One of the key benefits of Joi is its usability. With its simple syntax and seamless integration with JavaScript, using Joi to create blueprints for JavaScript objects ensures accurate and reliable data processing. By leveraging Joi, we can simplify the validation process and streamline our code.
In this post, we will:
Explore the features of Joi, highlighting its capabilities and advantages.
Demonstrate how we can effectively incorporate Joi into the backend Request Pipeline, ensuring robust data validation.
Let's dive into the world of Joi and discover how it can enhance our code validation practices in Node.js and Express!
Introducing Joi
Installing Joi is quite easy.
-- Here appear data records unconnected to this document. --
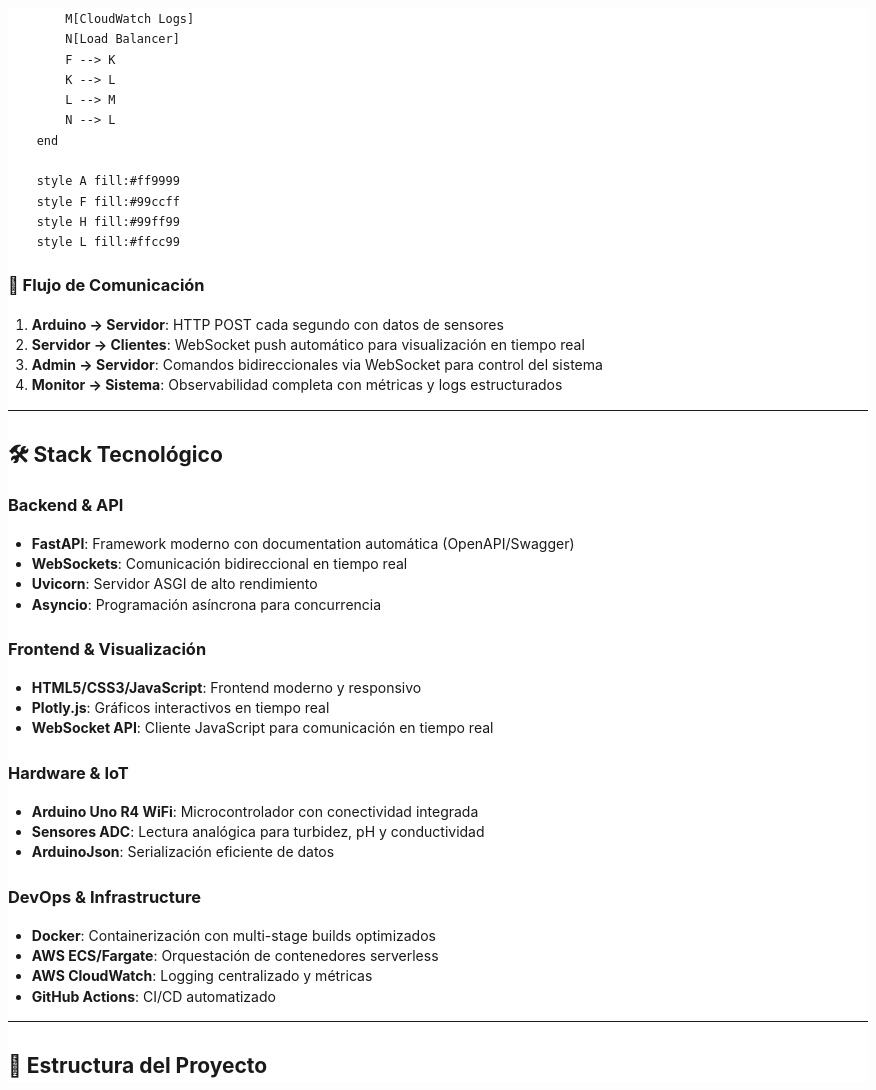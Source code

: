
 ```mermaid
        M[CloudWatch Logs]
        N[Load Balancer]
        F --> K
        K --> L
        L --> M
        N --> L
    end
    
    style A fill:#ff9999
    style F fill:#99ccff
    style H fill:#99ff99
    style L fill:#ffcc99
```

### 🔄 Flujo de Comunicación

1. **Arduino → Servidor**: HTTP POST cada segundo con datos de sensores
2. **Servidor → Clientes**: WebSocket push automático para visualización en tiempo real
3. **Admin → Servidor**: Comandos bidireccionales via WebSocket para control del sistema
4. **Monitor → Sistema**: Observabilidad completa con métricas y logs estructurados

---

## 🛠️ Stack Tecnológico

### **Backend & API**
- **FastAPI**: Framework moderno con documentation automática (OpenAPI/Swagger)
- **WebSockets**: Comunicación bidireccional en tiempo real
- **Uvicorn**: Servidor ASGI de alto rendimiento
- **Asyncio**: Programación asíncrona para concurrencia

### **Frontend & Visualización**
- **HTML5/CSS3/JavaScript**: Frontend moderno y responsivo
- **Plotly.js**: Gráficos interactivos en tiempo real
- **WebSocket API**: Cliente JavaScript para comunicación en tiempo real

### **Hardware & IoT**
- **Arduino Uno R4 WiFi**: Microcontrolador con conectividad integrada
- **Sensores ADC**: Lectura analógica para turbidez, pH y conductividad
- **ArduinoJson**: Serialización eficiente de datos

### **DevOps & Infrastructure**
- **Docker**: Containerización con multi-stage builds optimizados
- **AWS ECS/Fargate**: Orquestación de contenedores serverless
- **AWS CloudWatch**: Logging centralizado y métricas
- **GitHub Actions**: CI/CD automatizado

---

## 📁 Estructura del Proyecto
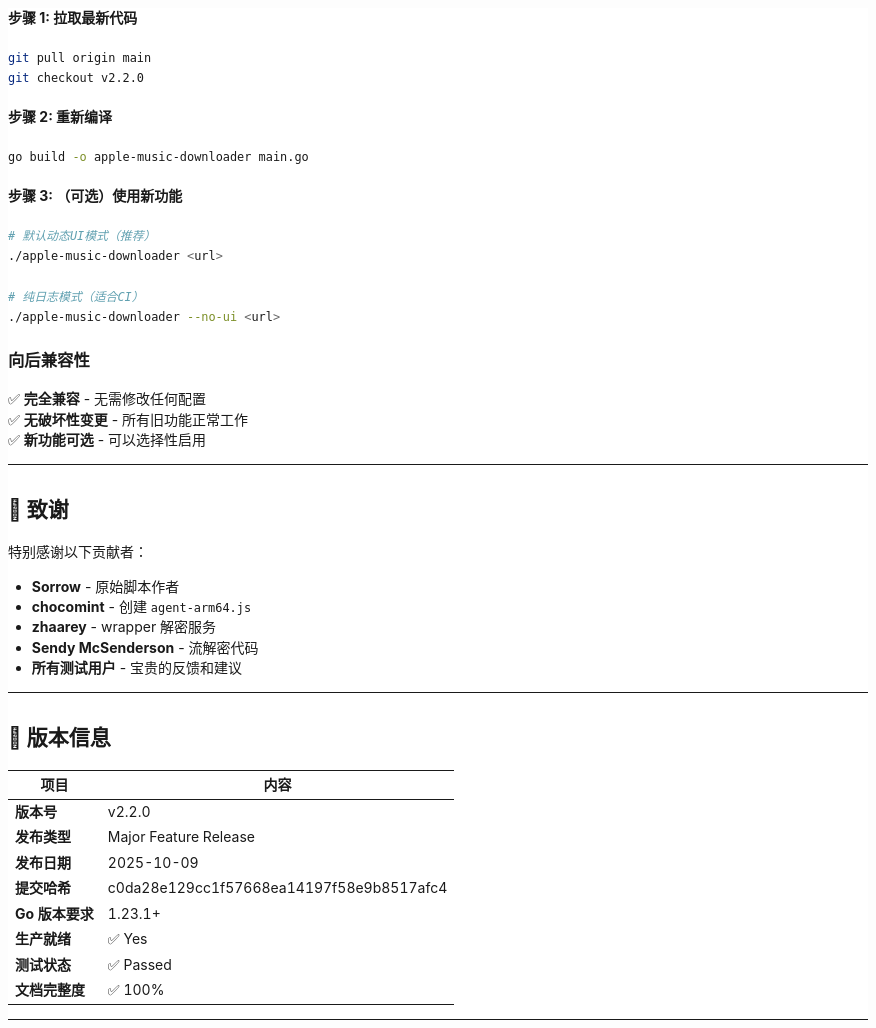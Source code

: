 #### 步骤 1: 拉取最新代码

```bash
git pull origin main
git checkout v2.2.0
```

#### 步骤 2: 重新编译

```bash
go build -o apple-music-downloader main.go
```

#### 步骤 3: （可选）使用新功能

```bash
# 默认动态UI模式（推荐）
./apple-music-downloader <url>

# 纯日志模式（适合CI）
./apple-music-downloader --no-ui <url>
```

### 向后兼容性

✅ **完全兼容** - 无需修改任何配置  
✅ **无破坏性变更** - 所有旧功能正常工作  
✅ **新功能可选** - 可以选择性启用

---

## 🙏 致谢

特别感谢以下贡献者：

- **Sorrow** - 原始脚本作者
- **chocomint** - 创建 `agent-arm64.js`
- **zhaarey** - wrapper 解密服务
- **Sendy McSenderson** - 流解密代码
- **所有测试用户** - 宝贵的反馈和建议

---

## 📝 版本信息

| 项目 | 内容 |
|------|------|
| **版本号** | v2.2.0 |
| **发布类型** | Major Feature Release |
| **发布日期** | 2025-10-09 |
| **提交哈希** | c0da28e129cc1f57668ea14197f58e9b8517afc4 |
| **Go 版本要求** | 1.23.1+ |
| **生产就绪** | ✅ Yes |
| **测试状态** | ✅ Passed |
| **文档完整度** | ✅ 100% |

---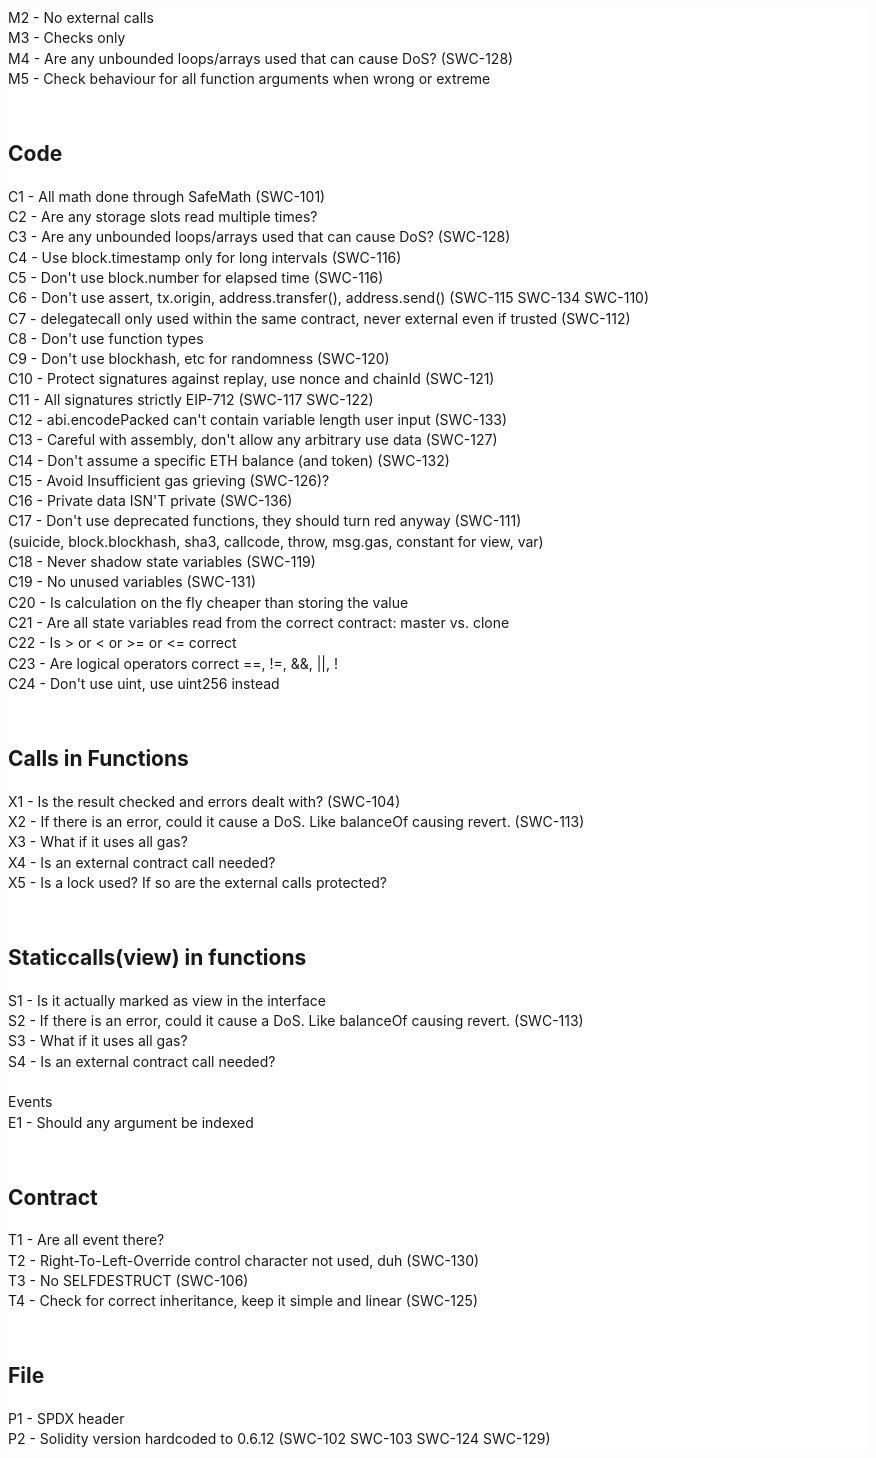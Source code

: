 M2 - No external calls <br>
M3 - Checks only <br>
M4 - Are any unbounded loops/arrays used that can cause DoS? (SWC-128) <br>
M5 - Check behaviour for all function arguments when wrong or extreme <br>
 <br>
## Code <br>
C1 - All math done through SafeMath (SWC-101) <br>
C2 - Are any storage slots read multiple times? <br>
C3 - Are any unbounded loops/arrays used that can cause DoS? (SWC-128) <br>
C4 - Use block.timestamp only for long intervals (SWC-116) <br>
C5 - Don't use block.number for elapsed time (SWC-116) <br>
C6 - Don't use assert, tx.origin, address.transfer(), address.send()  (SWC-115 SWC-134 SWC-110) <br>
C7 - delegatecall only used within the same contract, never external even if trusted (SWC-112) <br>
C8 - Don't use function types <br>
C9 - Don't use blockhash, etc for randomness (SWC-120) <br>
C10 - Protect signatures against replay, use nonce and chainId (SWC-121) <br>
C11 - All signatures strictly EIP-712 (SWC-117 SWC-122) <br>
C12 - abi.encodePacked can't contain variable length user input (SWC-133) <br>
C13 - Careful with assembly, don't allow any arbitrary use data (SWC-127) <br>
C14 - Don't assume a specific ETH balance (and token) (SWC-132) <br>
C15 - Avoid Insufficient gas grieving (SWC-126)? <br>
C16 - Private data ISN'T private (SWC-136) <br>
C17 - Don't use deprecated functions, they should turn red anyway (SWC-111) <br>
    (suicide, block.blockhash, sha3, callcode, throw, msg.gas, constant for view, var) <br>
C18 - Never shadow state variables (SWC-119) <br>
C19 - No unused variables (SWC-131) <br>
C20 - Is calculation on the fly cheaper than storing the value <br>
C21 - Are all state variables read from the correct contract: master vs. clone <br>
C22 - Is > or < or >= or <= correct <br>
C23 - Are logical operators correct ==, !=, &&, ||, ! <br>
C24 - Don't use uint, use uint256 instead <br>
 <br>
## Calls in Functions <br>
X1 - Is the result checked and errors dealt with? (SWC-104) <br>
X2 - If there is an error, could it cause a DoS. Like balanceOf causing revert. (SWC-113) <br>
X3 - What if it uses all gas? <br>
X4 - Is an external contract call needed? <br>
X5 - Is a lock used? If so are the external calls protected? <br>
 <br>
## Staticcalls(view) in functions <br>
S1 - Is it actually marked as view in the interface <br>
S2 - If there is an error, could it cause a DoS. Like balanceOf causing revert. (SWC-113) <br>
S3 - What if it uses all gas? <br>
S4 - Is an external contract call needed? <br>
 <br>
Events <br>
E1 - Should any argument be indexed <br>
 <br>
## Contract <br>
T1 - Are all event there? <br>
T2 - Right-To-Left-Override control character not used, duh (SWC-130) <br>
T3 - No SELFDESTRUCT (SWC-106) <br>
T4 - Check for correct inheritance, keep it simple and linear (SWC-125) <br>
 <br>
## File <br>
P1 - SPDX header <br>
P2 - Solidity version hardcoded to 0.6.12 (SWC-102 SWC-103 SWC-124 SWC-129) <br>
We just need to type:
npm install joi
After that, we are ready to use it. Let’s have a quick look at how we use it. The first thing we do is import it and then we set up some rules, like so
const Joi = require('joi');
const schema = Joi.object().keys({
name: Joi.string().alphanum().min(3).max(30).required(),
birthyear: Joi.number().integer().min(1970).max(2013),
});
const dataToValidate = {
name 'chris',
birthyear: 1971
}
const result = Joi.validate(dataToValidate, schema);
// result.error == null means valid
What we are looking at above is us doing the following:
constructing a schema, our call to Joi.object(),
validating our data, our call to Joi.validate()
with dataToValidate
and schema as input parameters
Ok, now we understand the basic motions. What else can we do?
Well Joi supports all sorts of primitives as well as Regex and can be nested to any depth. Let’s list some different constructs it supports:
string, this says it needs to be of type string, and we use it like so Joi.string()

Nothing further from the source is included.